Stacy Lewis had a second nine to forget during her second round. When she made the turn, she was four under par, pushing it to five under through 13 holes. Then the bottom fell out after play resumed following a 66-minute weather suspension late on Friday. Lewis bogeyed the par-4 14th, then double-bogeyed No. 15. When play was suspended due to darkness, Lewis had two holes to play. She bogeyed No. 18, statistically the hardest hole on the course (4.6 stroke average) to drop four strokes to par in five holes.

“Yeah, I'm pretty disappointed with the way I played the last five or six holes,” said Lewis. “It was playing hard. I just didn't hit any fairways.

“My caddie told me, ‘You're in it; we still got two more days.’ Well, two more rounds.  Who knows how many more days it will be.” – Ken Klavon 

Time On Her Side 

Yani Tseng's longtime adviser, Ernie Huang, was among the many following the world's top-ranked player around the grounds at The Broadmoor. Tseng had back-to-back 73s during the first two rounds and was trailing 36-hole leader Mika Miyazato by nine strokes.

Huang acknowledged Tseng will have her work cut out to win her fifth career major and complete the career Grand Slam. But he quickly added, “She still has two more chances to do it before Tiger,” Huang said.

Tiger Woods is the youngest player in history to complete a career slam, doing it at 24 years and nearly seven months when he won the 2000 British Open at St. Andrews. Tseng, 22, will have the opportunity to compete in two more U.S. Women's Opens – the only major missing from her slam resumé – before she would reach that age. Tseng turns 23 in January.

Wie Answers Critics  

Both Annika Sorenstam and Dottie Pepper have questioned Michelle Wie's commitment to golf in comments this week. In a press conference on Wednesday, Sorenstam was asked if she thinks Wie has lived up to her potential.

“I would say she has not performed to her expectations or her potential,” Sorenstam said. “Hopefully that will come, maybe this year or the next few years to follow... You know, I think really her focus, in my opinion, should be more on the golf. She's very distracted with school, doesn't really play as much full-time as I thought she would.”

On Saturday, after sinking a 35-foot putt for birdie on No. 18 that allowed her to make the cut on the number at 7-over 149, Wie responded to the comments.

“I think that a lot of people have been talking about that recently, but going to school, getting a degree from Stanford, is definitely one of my biggest dreams,” said Wie, who is on track to graduate from Stanford next March with a degree in economics.

“At the same time, I am a professional golfer and I am putting that as a priority. Even when I'm at school, if I have choice between having to study or having to practice, I choose to practice. It is my career, so it is something that is especially important to me. Getting an education is important as well.

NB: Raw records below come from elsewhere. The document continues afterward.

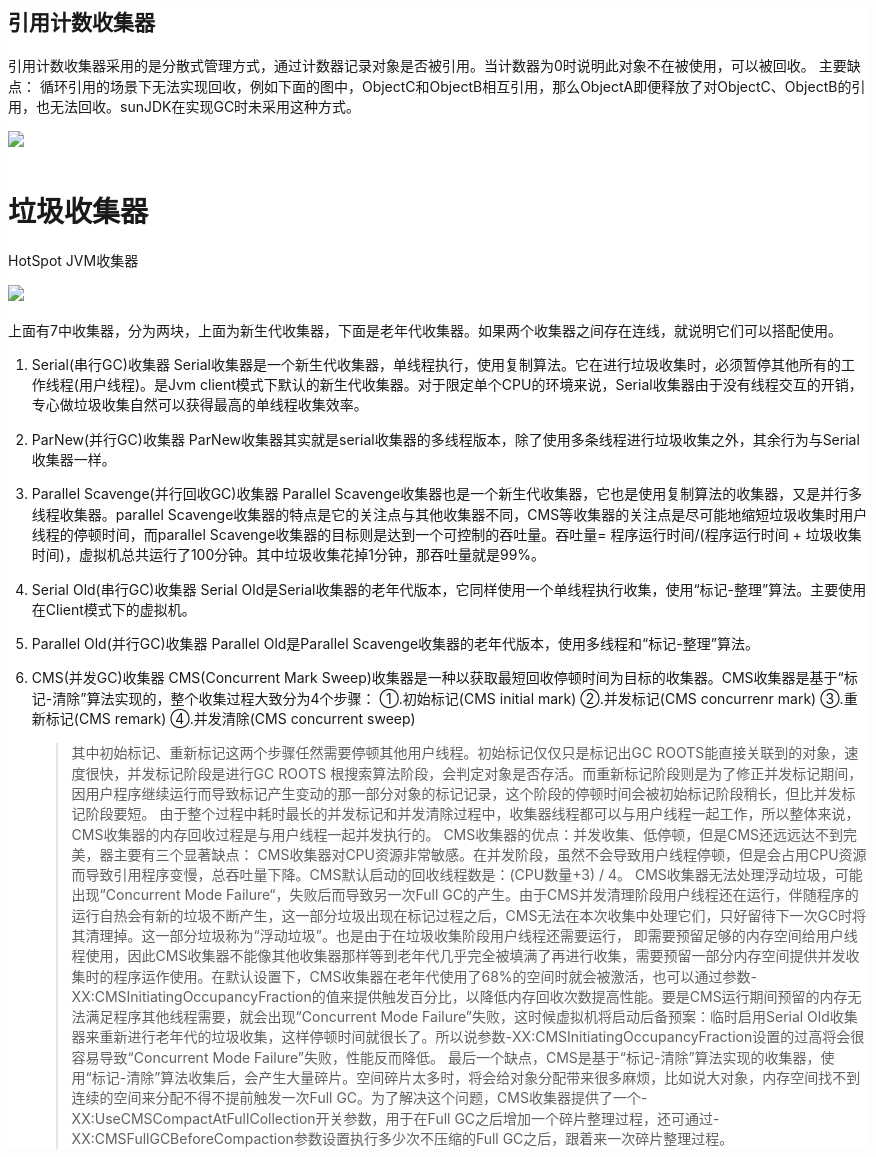 ## 引用计数收集器

引用计数收集器采用的是分散式管理方式，通过计数器记录对象是否被引用。当计数器为0时说明此对象不在被使用，可以被回收。
主要缺点：
    循环引用的场景下无法实现回收，例如下面的图中，ObjectC和ObjectB相互引用，那么ObjectA即便释放了对ObjectC、ObjectB的引用，也无法回收。sunJDK在实现GC时未采用这种方式。

![](http://img.my.csdn.net/uploads/201209/28/1348837486_3638.jpg)

# 垃圾收集器

HotSpot JVM收集器

![](http://img.my.csdn.net/uploads/201210/03/1349278110_8410.jpg)

上面有7中收集器，分为两块，上面为新生代收集器，下面是老年代收集器。如果两个收集器之间存在连线，就说明它们可以搭配使用。

1. Serial(串行GC)收集器
   Serial收集器是一个新生代收集器，单线程执行，使用复制算法。它在进行垃圾收集时，必须暂停其他所有的工作线程(用户线程)。是Jvm client模式下默认的新生代收集器。对于限定单个CPU的环境来说，Serial收集器由于没有线程交互的开销，专心做垃圾收集自然可以获得最高的单线程收集效率。
2. ParNew(并行GC)收集器
   ParNew收集器其实就是serial收集器的多线程版本，除了使用多条线程进行垃圾收集之外，其余行为与Serial收集器一样。
3. Parallel Scavenge(并行回收GC)收集器
   Parallel Scavenge收集器也是一个新生代收集器，它也是使用复制算法的收集器，又是并行多线程收集器。parallel Scavenge收集器的特点是它的关注点与其他收集器不同，CMS等收集器的关注点是尽可能地缩短垃圾收集时用户线程的停顿时间，而parallel Scavenge收集器的目标则是达到一个可控制的吞吐量。吞吐量= 程序运行时间/(程序运行时间 + 垃圾收集时间)，虚拟机总共运行了100分钟。其中垃圾收集花掉1分钟，那吞吐量就是99%。
4. Serial Old(串行GC)收集器
   Serial Old是Serial收集器的老年代版本，它同样使用一个单线程执行收集，使用“标记-整理”算法。主要使用在Client模式下的虚拟机。
5. Parallel Old(并行GC)收集器
   Parallel Old是Parallel Scavenge收集器的老年代版本，使用多线程和“标记-整理”算法。
6. CMS(并发GC)收集器
   CMS(Concurrent Mark Sweep)收集器是一种以获取最短回收停顿时间为目标的收集器。CMS收集器是基于“标记-清除”算法实现的，整个收集过程大致分为4个步骤：
    ①.初始标记(CMS initial mark)
    ②.并发标记(CMS concurrenr mark)
    ③.重新标记(CMS remark)
    ④.并发清除(CMS concurrent sweep)

   > 其中初始标记、重新标记这两个步骤任然需要停顿其他用户线程。初始标记仅仅只是标记出GC ROOTS能直接关联到的对象，速度很快，并发标记阶段是进行GC ROOTS 根搜索算法阶段，会判定对象是否存活。而重新标记阶段则是为了修正并发标记期间，因用户程序继续运行而导致标记产生变动的那一部分对象的标记记录，这个阶段的停顿时间会被初始标记阶段稍长，但比并发标记阶段要短。
   >   由于整个过程中耗时最长的并发标记和并发清除过程中，收集器线程都可以与用户线程一起工作，所以整体来说，CMS收集器的内存回收过程是与用户线程一起并发执行的。
   > CMS收集器的优点：并发收集、低停顿，但是CMS还远远达不到完美，器主要有三个显著缺点：
   > CMS收集器对CPU资源非常敏感。在并发阶段，虽然不会导致用户线程停顿，但是会占用CPU资源而导致引用程序变慢，总吞吐量下降。CMS默认启动的回收线程数是：(CPU数量+3) / 4。
   > CMS收集器无法处理浮动垃圾，可能出现“Concurrent Mode Failure“，失败后而导致另一次Full  GC的产生。由于CMS并发清理阶段用户线程还在运行，伴随程序的运行自热会有新的垃圾不断产生，这一部分垃圾出现在标记过程之后，CMS无法在本次收集中处理它们，只好留待下一次GC时将其清理掉。这一部分垃圾称为“浮动垃圾”。也是由于在垃圾收集阶段用户线程还需要运行，
   > 即需要预留足够的内存空间给用户线程使用，因此CMS收集器不能像其他收集器那样等到老年代几乎完全被填满了再进行收集，需要预留一部分内存空间提供并发收集时的程序运作使用。在默认设置下，CMS收集器在老年代使用了68%的空间时就会被激活，也可以通过参数-XX:CMSInitiatingOccupancyFraction的值来提供触发百分比，以降低内存回收次数提高性能。要是CMS运行期间预留的内存无法满足程序其他线程需要，就会出现“Concurrent Mode Failure”失败，这时候虚拟机将启动后备预案：临时启用Serial Old收集器来重新进行老年代的垃圾收集，这样停顿时间就很长了。所以说参数-XX:CMSInitiatingOccupancyFraction设置的过高将会很容易导致“Concurrent Mode Failure”失败，性能反而降低。
   > 最后一个缺点，CMS是基于“标记-清除”算法实现的收集器，使用“标记-清除”算法收集后，会产生大量碎片。空间碎片太多时，将会给对象分配带来很多麻烦，比如说大对象，内存空间找不到连续的空间来分配不得不提前触发一次Full  GC。为了解决这个问题，CMS收集器提供了一个-XX:UseCMSCompactAtFullCollection开关参数，用于在Full  GC之后增加一个碎片整理过程，还可通过-XX:CMSFullGCBeforeCompaction参数设置执行多少次不压缩的Full  GC之后，跟着来一次碎片整理过程。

“You know, I'm trying my hardest. I'm not going to say it's easy, but if I quit (school) now, it's something I'm going to regret the rest of my life.”

Webb Stays In Open Hunt  

Karrie Webb was hot on the trail of the leaders on Saturday before she tumbled on the inward nine of her second round. The LPGA Hall of Famer had three bogeys and a 38 on her second nine, falling to 1-over 143 after 36 holes. 

“I would have liked to have been a couple of shots better,” Webb said. “But you know, I'm not out of it. I didn't shoot myself in the foot too much. I mean, it's going to be a long weekend, so it's hard to tell what's going to win.”

Webb won back-to-back Women's Open titles in 2000-2001, but she has not had a top-10 in the championship since. Still, she believes experience will count for something.

“I think sometimes you can be like a rookie in many ways, because you start pressing when you don't need to,” said the 36-year-old Webb, who has two wins in a resurgent 2011. “I've done that many times at the U.S. Open. It helps to listen to the voice of experience.”